[Assigned task]: Copying exactly, give the lines in the material below from the one with "and flexible API." to the one with "a downstream task.", ends included, and nothing besides.

-=-=-=-=-

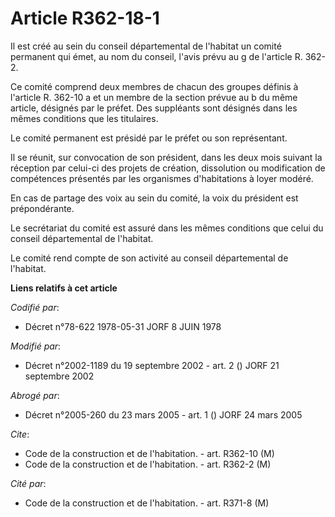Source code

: # Article R362-18-1

Il est créé au sein du conseil départemental de l'habitat un comité permanent qui émet, au nom du conseil, l'avis prévu au g
de l'article R. 362-2.

Ce comité comprend deux membres de chacun des groupes définis à l'article R. 362-10 a et un membre de la section prévue au b
du même article, désignés par le préfet. Des suppléants sont désignés dans les mêmes conditions que les titulaires.

Le comité permanent est présidé par le préfet ou son représentant.

Il se réunit, sur convocation de son président, dans les deux mois suivant la réception par celui-ci des projets de création,
dissolution ou modification de compétences présentés par les organismes d'habitations à loyer modéré.

En cas de partage des voix au sein du comité, la voix du président est prépondérante.

Le secrétariat du comité est assuré dans les mêmes conditions que celui du conseil départemental de l'habitat.

Le comité rend compte de son activité au conseil départemental de l'habitat.

**Liens relatifs à cet article**

_Codifié par_:

  - Décret n°78-622 1978-05-31 JORF 8 JUIN 1978

_Modifié par_:

  - Décret n°2002-1189 du 19 septembre 2002 - art. 2 () JORF 21 septembre 2002

_Abrogé par_:

  - Décret n°2005-260 du 23 mars 2005 - art. 1 () JORF 24 mars 2005

_Cite_:

  - Code de la construction et de l'habitation. - art. R362-10 (M)
  - Code de la construction et de l'habitation. - art. R362-2 (M)

_Cité par_:

  - Code de la construction et de l'habitation. - art. R371-8 (M)
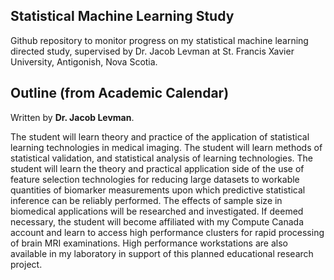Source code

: ## Statistical Machine Learning Study 

Github repository to monitor progress on my statistical machine learning directed study, supervised by Dr. Jacob Levman at St. Francis Xavier University, Antigonish, Nova Scotia.

## Outline (from Academic Calendar)

Written by **Dr. Jacob Levman**.

The student will learn theory and practice of the application of
statistical learning technologies in medical imaging. The student
will learn methods of statistical validation, and statistical
analysis of learning technologies. The student will learn the
theory and practical application side of the use of feature
selection technologies for reducing large datasets to workable
quantities of biomarker measurements upon which predictive
statistical inference can be reliably performed. The effects of
sample size in biomedical applications will be researched and
investigated. If deemed necessary, the student will become
affiliated with my Compute Canada account and learn to access
high performance clusters for rapid processing of brain MRI
examinations. High performance workstations are also available
in my laboratory in support of this planned educational research
project. 

## 
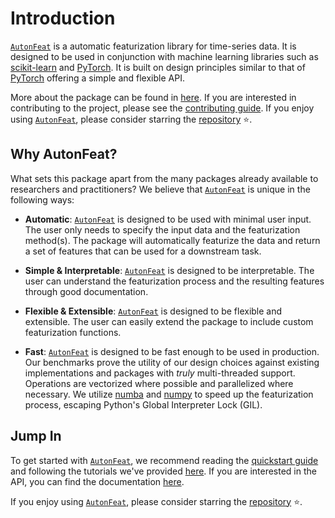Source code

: <!-- 
MIT License

Copyright (c) 2023 Carnegie Mellon University, Auton Lab

Permission is hereby granted, free of charge, to any person obtaining a copy
of this software and associated documentation files (the "Software"), to deal
in the Software without restriction, including without limitation the rights
to use, copy, modify, merge, publish, distribute, sublicense, and/or sell
copies of the Software, and to permit persons to whom the Software is
furnished to do so, subject to the following conditions:

The above copyright notice and this permission notice shall be included in all
copies or substantial portions of the Software.

THE SOFTWARE IS PROVIDED "AS IS", WITHOUT WARRANTY OF ANY KIND, EXPRESS OR
IMPLIED, INCLUDING BUT NOT LIMITED TO THE WARRANTIES OF MERCHANTABILITY,
FITNESS FOR A PARTICULAR PURPOSE AND NONINFRINGEMENT. IN NO EVENT SHALL THE
AUTHORS OR COPYRIGHT HOLDERS BE LIABLE FOR ANY CLAIM, DAMAGES OR OTHER
LIABILITY, WHETHER IN AN ACTION OF CONTRACT, TORT OR OTHERWISE, ARISING FROM,
OUT OF OR IN CONNECTION WITH THE SOFTWARE OR THE USE OR OTHER DEALINGS IN THE
SOFTWARE.
-->

# Introduction

[`AutonFeat`](../index.md) is a automatic featurization library for time-series data. It is designed to be used in conjunction with machine learning libraries such as [scikit-learn](https://scikit-learn.org/stable/) and [PyTorch](https://pytorch.org/). It is built on design principles similar to that of [PyTorch](https://pytorch.org/) offering a simple and flexible API.

More about the package can be found in [here](../index.md). If you are interested in contributing to the project, please see the [contributing guide](../community/contributing.md). If you enjoy using [`AutonFeat`](../index.md), please consider starring the [repository](https://github.com/autonlab/AutonFeat) ⭐️.

## Why AutonFeat?

What sets this package apart from the many packages already available to researchers and practitioners? We believe that [`AutonFeat`](../index.md) is unique in the following ways:

- **Automatic**: [`AutonFeat`](../index.md) is designed to be used with minimal user input. The user only needs to specify the input data and the featurization method(s). The package will automatically featurize the data and return a set of features that can be used for a downstream task.

- **Simple & Interpretable**: [`AutonFeat`](../index.md) is designed to be interpretable. The user can understand the featurization process and the resulting features through good documentation.

- **Flexible & Extensible**: [`AutonFeat`](../index.md) is designed to be flexible and extensible. The user can easily extend the package to include custom featurization functions.

- **Fast**: [`AutonFeat`](../index.md) is designed to be fast enough to be used in production. Our benchmarks prove the utility of our design choices against existing implementations and packages with *truly* multi-threaded support. Operations are vectorized where possible and parallelized where necessary. We utilize [numba](https://numba.pydata.org/) and [numpy](https://numpy.org/) to speed up the featurization process, escaping Python's Global Interpreter Lock (GIL).

## Jump In

To get started with [`AutonFeat`](../index.md), we recommend reading the [quickstart guide](installation.md) and following the tutorials we've provided [here](../tutorials/tutorials.md). If you are interested in the API, you can find the documentation [here](../api/api.md).

If you enjoy using [`AutonFeat`](../index.md), please consider starring the [repository](https://github.com/autonlab/AutonFeat) ⭐️.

-=-=-=-=-

[Result]:
[`AutonFeat`](../index.md) is a automatic featurization library for time-series data. It is designed to be used in conjunction with machine learning libraries such as [scikit-learn](https://scikit-learn.org/stable/) and [PyTorch](https://pytorch.org/). It is built on design principles similar to that of [PyTorch](https://pytorch.org/) offering a simple and flexible API.

More about the package can be found in [here](../index.md). If you are interested in contributing to the project, please see the [contributing guide](../community/contributing.md). If you enjoy using [`AutonFeat`](../index.md), please consider starring the [repository](https://github.com/autonlab/AutonFeat) ⭐️.

## Why AutonFeat?

What sets this package apart from the many packages already available to researchers and practitioners? We believe that [`AutonFeat`](../index.md) is unique in the following ways:

- **Automatic**: [`AutonFeat`](../index.md) is designed to be used with minimal user input. The user only needs to specify the input data and the featurization method(s). The package will automatically featurize the data and return a set of features that can be used for a downstream task.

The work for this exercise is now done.